Question

1. What is the pH of a solution that contains 8.025 x 10-4 M NaOH?

2. Calculate the pH for a 9.21 x 10-7 M solution of Ba(OH)2.

3. Calculate the pOH for a 5.541 x 10-6 M solution of Ba(OH)2.

4. Calculate the pH for a solution with a hydronium concentration of 4.52 x 10-3 M.

Answer 1

1. NaOH is a strong electrolyte and it can be dissociable as follow, NaOH = Na⁺(aq) + OH^-(aq).

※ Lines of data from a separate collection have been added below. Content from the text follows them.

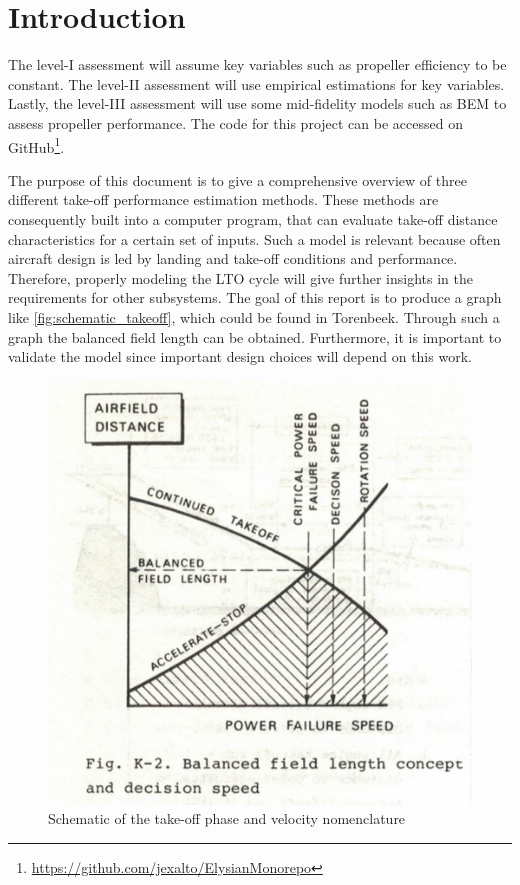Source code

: \chapter{Introduction}\label{chapter:introduction}
The level-I assessment will assume key variables such as propeller efficiency to be constant. The level-II assessment will use empirical estimations for key variables. Lastly, the level-III assessment will use some mid-fidelity models such as BEM to assess propeller performance. The code for this project can be accessed on GitHub\footnote{\url{https://github.com/jexalto/ElysianMonorepo}}.

The purpose of this document is to give a comprehensive overview of three different take-off performance estimation methods. These methods are consequently built into a computer program, that can evaluate take-off distance characteristics for a certain set of inputs. Such a model is relevant because often aircraft design is led by landing and take-off conditions and performance. Therefore, properly modeling the LTO cycle will give further insights in the requirements for other subsystems. The goal of this report is to produce a graph like \autoref{fig:schematic_takeoff}, which could be found in Torenbeek. Through such a graph the balanced field length can be obtained. Furthermore, it is important to validate the model since important design choices will depend on this work.

\begin{figure}[!ht]
    \centering
    \includegraphics[width=0.5\linewidth]{figures/s_distance.png}
    \caption{Schematic of the take-off phase and velocity nomenclature}
    \label{fig:schematic_takeoff}
\end{figure}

So, from 1 mole of NaOH substance 1 mole of OH^- would be formed. So, [OH^-] = 8.025E-4 and we know that pOH = -log[OH^-] or, pOH = -log(8.025E-4) = 3.095 (considering f tends to 1 so, a = c, where f is activity coefficient, a is activity and c is the concentration). Now, pH+pOH = pKw = 14 and pOH = 3.095 so pH = 14-3.095 = 10.905. So, pH of the solution is 10.905.

2. Ba(OH)₂ is a strong electrolyte and it can be dissociable as follow, Ba(OH)₂ = Ba²⁺(aq) + 2 OH^-(aq) so from one mole of barium hydroxide 2 moles of OH^- would be formed. Now concentration of Ba(OH)₂ is 9.21E-7 so [OH^-] = (2×9.21E-7) = 1.842E-6 so, pOH = -log(1.842E-6) = 5.73 so, pH = 14-5.73 = 8.27. So, the pH of the solution is 8.27.

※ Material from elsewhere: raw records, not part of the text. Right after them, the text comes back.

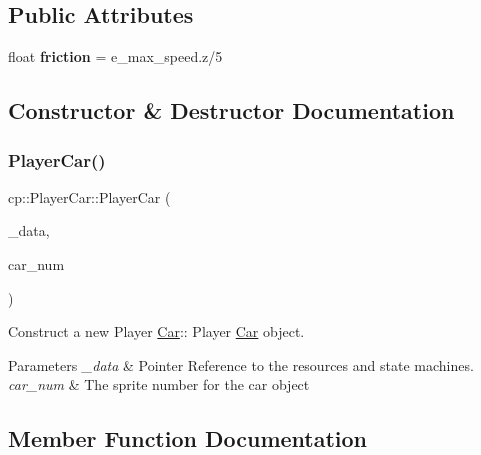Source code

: \subsection*{Public Attributes}
\begin{DoxyCompactItemize}
\item 
\mbox{\label{classcp_1_1_player_car_ad139d2ca2964c27ffe84baa0e2fe4d86}} 
float {\bfseries friction} = e\+\_\+max\+\_\+speed.\+z/5
\end{DoxyCompactItemize}


\subsection{Constructor \& Destructor Documentation}
\mbox{\label{classcp_1_1_player_car_ae45b93194883e336252dc2c0563f228c}} 
\subsubsection{\texorpdfstring{Player\+Car()}{PlayerCar()}}
{\footnotesize\ttfamily cp\+::\+Player\+Car\+::\+Player\+Car (\begin{DoxyParamCaption}\item[{Game\+Data\+Ref}]{\+\_\+data,  }\item[{int}]{car\+\_\+num }\end{DoxyParamCaption})}



Construct a new Player \hyperlink{classcp_1_1_car}{Car}\+:\+: Player \hyperlink{classcp_1_1_car}{Car} object. 


\begin{DoxyParams}{Parameters}
{\em \+\_\+data} & Pointer Reference to the resources and state machines. \\
\hline
{\em car\+\_\+num} & The sprite number for the car object \\
\hline
\end{DoxyParams}


\subsection{Member Function Documentation}
\mbox{\label{classcp_1_1_player_car_a753b76abce4b6555916ca26919e614f0}}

3.  Ba(OH)₂ is a strong electrolyte and it can be dissociable as follow, Ba(OH)₂ = Ba²⁺(aq) + 2 OH^-(aq), so from one mole of barium hydroxide 2 moles of OH^- would be formed. Now concentration of Ba(OH)₂ is 5.541E-6 so [OH^-] = (2×5.541E-6) = 1.108E-5, so pOH = -log(1.108E-5) = 4.95. So, pOH of the solution is 4.95.

4. The molecular formula of hydronium ion is H3O+ Now, we can assume this hydronium ion as H₂O + H⁺ so, the concentration of hydronium ion should be similar to the concentration of H⁺ ion of the solution. Now, [H₃O⁺] = 4.52E-3 so the pH = -log(4.52E-3) = 2.34 or the pH of the solution is 2.34.